» DIRECTIONS FOR THIS TASK
The exact lines of the listing, from its first through the line that contains "3. **Performance Optimization**", are to make up the answer, and pictures are to be left out.
::: DATA FOR THIS EXERCISE
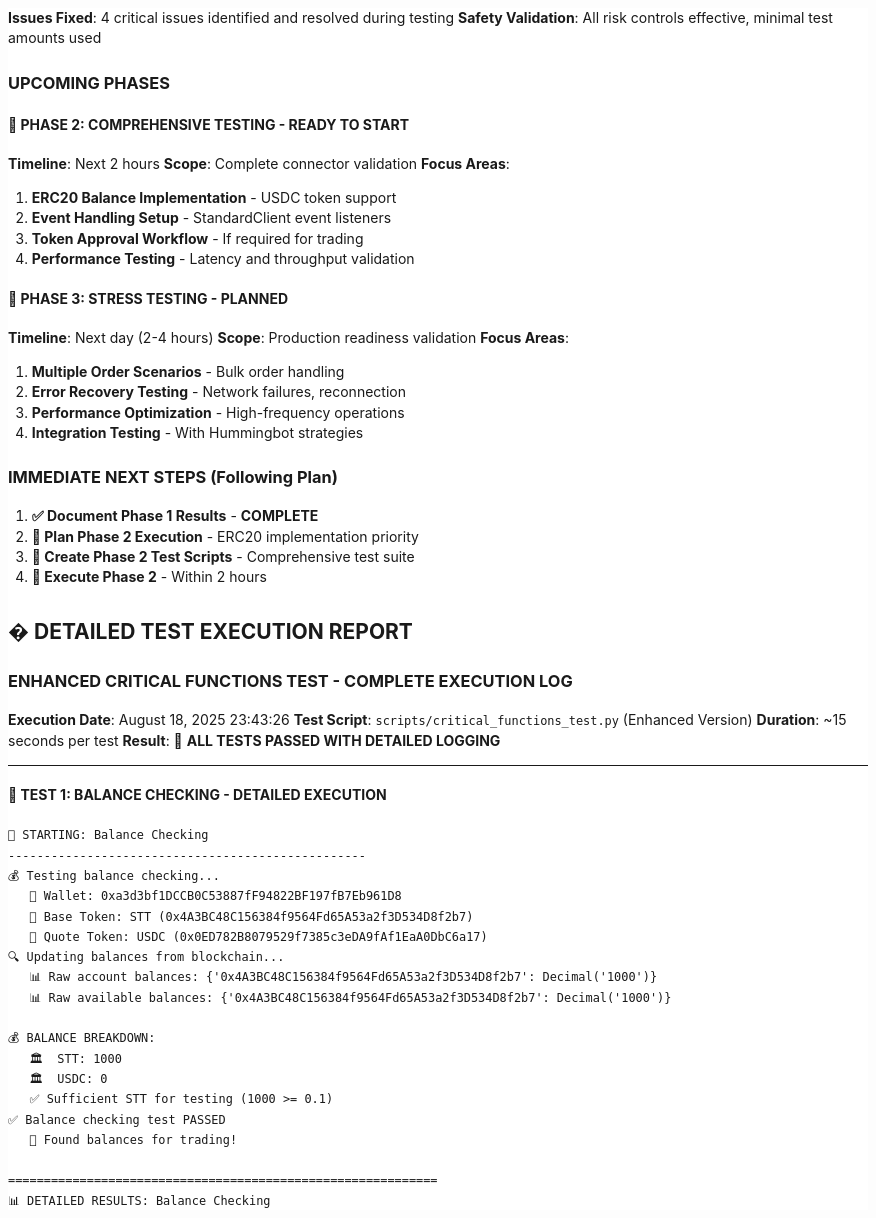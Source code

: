 **Issues Fixed**: 4 critical issues identified and resolved during testing
**Safety Validation**: All risk controls effective, minimal test amounts used

### **UPCOMING PHASES**

#### 🔄 **PHASE 2: COMPREHENSIVE TESTING** - **READY TO START**
**Timeline**: Next 2 hours
**Scope**: Complete connector validation
**Focus Areas**:
1. **ERC20 Balance Implementation** - USDC token support
2. **Event Handling Setup** - StandardClient event listeners
3. **Token Approval Workflow** - If required for trading
4. **Performance Testing** - Latency and throughput validation

#### 🔄 **PHASE 3: STRESS TESTING** - **PLANNED**
**Timeline**: Next day (2-4 hours)
**Scope**: Production readiness validation
**Focus Areas**:
1. **Multiple Order Scenarios** - Bulk order handling
2. **Error Recovery Testing** - Network failures, reconnection
3. **Performance Optimization** - High-frequency operations
4. **Integration Testing** - With Hummingbot strategies

### **IMMEDIATE NEXT STEPS** (Following Plan)
1. **✅ Document Phase 1 Results** - **COMPLETE**
2. **🔄 Plan Phase 2 Execution** - ERC20 implementation priority
3. **🔄 Create Phase 2 Test Scripts** - Comprehensive test suite
4. **🔄 Execute Phase 2** - Within 2 hours

## � DETAILED TEST EXECUTION REPORT

### **ENHANCED CRITICAL FUNCTIONS TEST - COMPLETE EXECUTION LOG**

**Execution Date**: August 18, 2025 23:43:26
**Test Script**: `scripts/critical_functions_test.py` (Enhanced Version)
**Duration**: ~15 seconds per test
**Result**: 🎉 **ALL TESTS PASSED WITH DETAILED LOGGING**

---

#### 🚀 **TEST 1: BALANCE CHECKING - DETAILED EXECUTION**

```
🚀 STARTING: Balance Checking
--------------------------------------------------
💰 Testing balance checking...
   👛 Wallet: 0xa3d3bf1DCCB0C53887fF94822BF197fB7Eb961D8
   🎯 Base Token: STT (0x4A3BC48C156384f9564Fd65A53a2f3D534D8f2b7)
   🎯 Quote Token: USDC (0x0ED782B8079529f7385c3eDA9fAf1EaA0DbC6a17)
🔍 Updating balances from blockchain...
   📊 Raw account balances: {'0x4A3BC48C156384f9564Fd65A53a2f3D534D8f2b7': Decimal('1000')}
   📊 Raw available balances: {'0x4A3BC48C156384f9564Fd65A53a2f3D534D8f2b7': Decimal('1000')}

💰 BALANCE BREAKDOWN:
   🏛️  STT: 1000
   🏛️  USDC: 0
   ✅ Sufficient STT for testing (1000 >= 0.1)
✅ Balance checking test PASSED
   🎉 Found balances for trading!

============================================================
📊 DETAILED RESULTS: Balance Checking
```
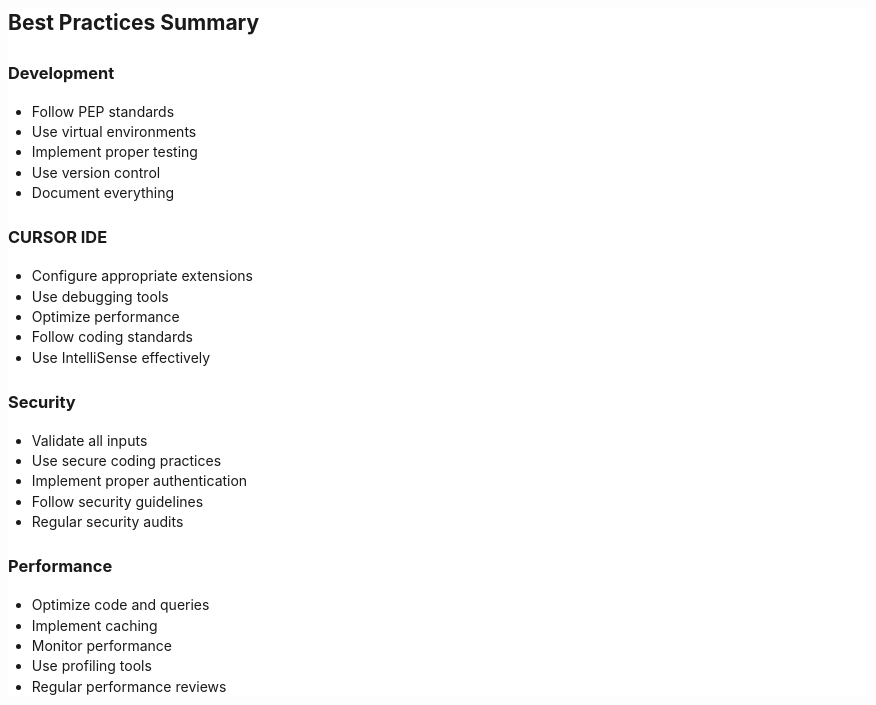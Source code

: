 ## Best Practices Summary

### Development
- Follow PEP standards
- Use virtual environments
- Implement proper testing
- Use version control
- Document everything

### CURSOR IDE
- Configure appropriate extensions
- Use debugging tools
- Optimize performance
- Follow coding standards
- Use IntelliSense effectively

### Security
- Validate all inputs
- Use secure coding practices
- Implement proper authentication
- Follow security guidelines
- Regular security audits

### Performance
- Optimize code and queries
- Implement caching
- Monitor performance
- Use profiling tools
- Regular performance reviews
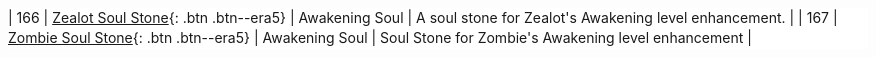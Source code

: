   | 166 | [Zealot Soul Stone](/Items/unt_286/){: .btn .btn--era5} | Awakening Soul | A soul stone for Zealot's Awakening level enhancement. |
  | 167 | [Zombie Soul Stone](/Items/unt_298/){: .btn .btn--era5} | Awakening Soul | Soul Stone for Zombie's Awakening level enhancement |
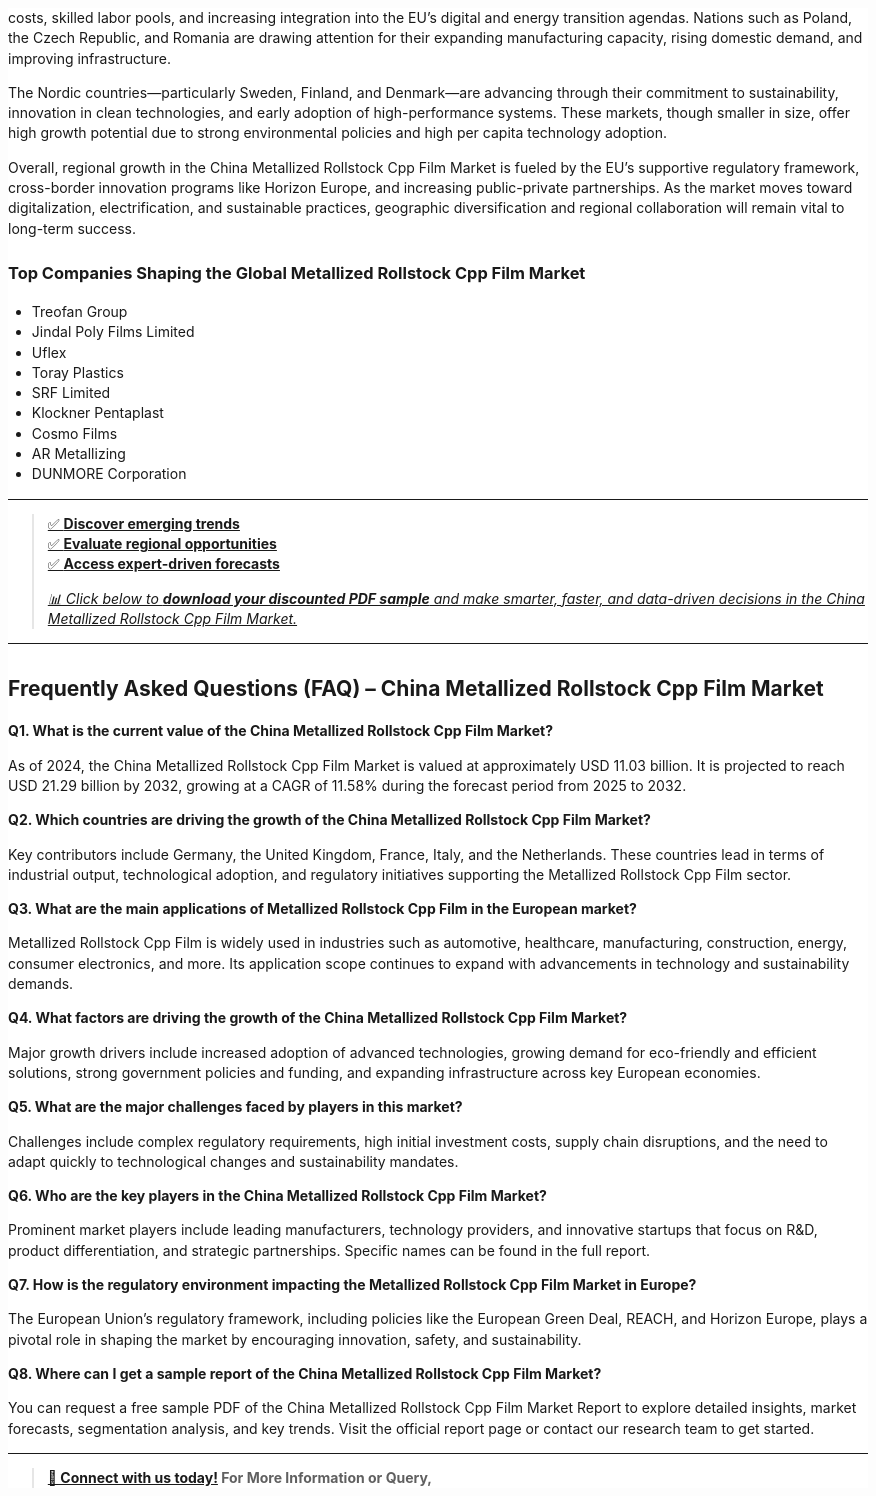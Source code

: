 costs, skilled labor pools, and increasing integration into the EU&rsquo;s digital and energy transition agendas. Nations such as Poland, the Czech Republic, and Romania are drawing attention for their expanding manufacturing capacity, rising domestic demand, and improving infrastructure.</p><p>The Nordic countries&mdash;particularly Sweden, Finland, and Denmark&mdash;are advancing through their commitment to sustainability, innovation in clean technologies, and early adoption of high-performance systems. These markets, though smaller in size, offer high growth potential due to strong environmental policies and high per capita technology adoption.</p><p>Overall, regional growth in the China Metallized Rollstock Cpp Film Market is fueled by the EU&rsquo;s supportive regulatory framework, cross-border innovation programs like Horizon Europe, and increasing public-private partnerships. As the market moves toward digitalization, electrification, and sustainable practices, geographic diversification and regional collaboration will remain vital to long-term success.</p><p><h3>Top Companies Shaping the Global Metallized Rollstock Cpp Film Market </h3><ul><li>Treofan Group</li><li>Jindal Poly Films Limited</li><li>Uflex</li><li>Toray Plastics</li><li>SRF Limited</li><li>Klockner Pentaplast</li><li>Cosmo Films</li><li>AR Metallizing</li><li>DUNMORE Corporation</li></ul></p><hr /><blockquote><p><a href="https://www.marketresearchintellect.com/ask-for-discount/?rid=249073&amp;amp;utm_source=Github-China&amp;amp;utm_medium=019">✅ <strong data-start="617" data-end="645">Discover emerging trends</strong></a><br data-start="645" data-end="648" /><a href="https://www.marketresearchintellect.com/ask-for-discount/?rid=249073&amp;amp;utm_source=Github-China&amp;amp;utm_medium=019"> ✅ <strong data-start="650" data-end="685">Evaluate regional opportunities</strong></a><br data-start="685" data-end="688" /><a href="https://www.marketresearchintellect.com/ask-for-discount/?rid=249073&amp;amp;utm_source=Github-China&amp;amp;utm_medium=019"> ✅ <strong data-start="690" data-end="724">Access expert-driven forecasts</strong></a></p><p class="" data-start="728" data-end="864"><em><a href="https://www.marketresearchintellect.com/ask-for-discount/?rid=249073&amp;amp;utm_source=Github-China&amp;amp;utm_medium=019">📊 Click below to <strong data-start="746" data-end="785">download your discounted PDF sample</strong> and make smarter, faster, and data-driven decisions in the China Metallized Rollstock Cpp Film Market.</a></em></p></blockquote><hr /><h2>Frequently Asked Questions (FAQ) &ndash; China Metallized Rollstock Cpp Film Market</h2><p><strong>Q1. What is the current value of the China Metallized Rollstock Cpp Film Market?</strong></p><p>As of 2024, the China Metallized Rollstock Cpp Film Market is valued at approximately USD 11.03 billion. It is projected to reach USD 21.29 billion by 2032, growing at a CAGR of 11.58% during the forecast period from 2025 to 2032.</p><p><strong>Q2. Which countries are driving the growth of the China Metallized Rollstock Cpp Film Market?</strong></p><p>Key contributors include Germany, the United Kingdom, France, Italy, and the Netherlands. These countries lead in terms of industrial output, technological adoption, and regulatory initiatives supporting the Metallized Rollstock Cpp Film sector.</p><p><strong>Q3. What are the main applications of Metallized Rollstock Cpp Film in the European market?</strong></p><p>Metallized Rollstock Cpp Film is widely used in industries such as automotive, healthcare, manufacturing, construction, energy, consumer electronics, and more. Its application scope continues to expand with advancements in technology and sustainability demands.</p><p><strong>Q4. What factors are driving the growth of the China Metallized Rollstock Cpp Film Market?</strong></p><p>Major growth drivers include increased adoption of advanced technologies, growing demand for eco-friendly and efficient solutions, strong government policies and funding, and expanding infrastructure across key European economies.</p><p><strong>Q5. What are the major challenges faced by players in this market?</strong></p><p>Challenges include complex regulatory requirements, high initial investment costs, supply chain disruptions, and the need to adapt quickly to technological changes and sustainability mandates.</p><p><strong>Q6. Who are the key players in the China Metallized Rollstock Cpp Film Market?</strong></p><p>Prominent market players include leading manufacturers, technology providers, and innovative startups that focus on R&amp;D, product differentiation, and strategic partnerships. Specific names can be found in the full report.</p><p><strong>Q7. How is the regulatory environment impacting the Metallized Rollstock Cpp Film Market in Europe?</strong></p><p>The European Union&rsquo;s regulatory framework, including policies like the European Green Deal, REACH, and Horizon Europe, plays a pivotal role in shaping the market by encouraging innovation, safety, and sustainability.</p><p><strong>Q8. Where can I get a sample report of the China Metallized Rollstock Cpp Film Market?</strong></p><p>You can request a free sample PDF of the China Metallized Rollstock Cpp Film Market Report to explore detailed insights, market forecasts, segmentation analysis, and key trends. Visit the official report page or contact our research team to get started.</p><hr /><blockquote><p><span class="font-[700]"><strong><a href="https://www.marketresearchintellect.com/product/global-metallized-rollstock-cpp-film-market-size-and-forecast/?utm_source=Linkedin&utm_medium=019">📩 Connect with us today!</a> For More Information or Query,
::::::
» OUTPUT FOR THIS TASK
Source code

: **Issues Fixed**: 4 critical issues identified and resolved during testing
**Safety Validation**: All risk controls effective, minimal test amounts used

### **UPCOMING PHASES**

#### 🔄 **PHASE 2: COMPREHENSIVE TESTING** - **READY TO START**
**Timeline**: Next 2 hours
**Scope**: Complete connector validation
**Focus Areas**:
1. **ERC20 Balance Implementation** - USDC token support
2. **Event Handling Setup** - StandardClient event listeners
3. **Token Approval Workflow** - If required for trading
4. **Performance Testing** - Latency and throughput validation

#### 🔄 **PHASE 3: STRESS TESTING** - **PLANNED**
**Timeline**: Next day (2-4 hours)
**Scope**: Production readiness validation
**Focus Areas**:
1. **Multiple Order Scenarios** - Bulk order handling
2. **Error Recovery Testing** - Network failures, reconnection
3. **Performance Optimization** - High-frequency operations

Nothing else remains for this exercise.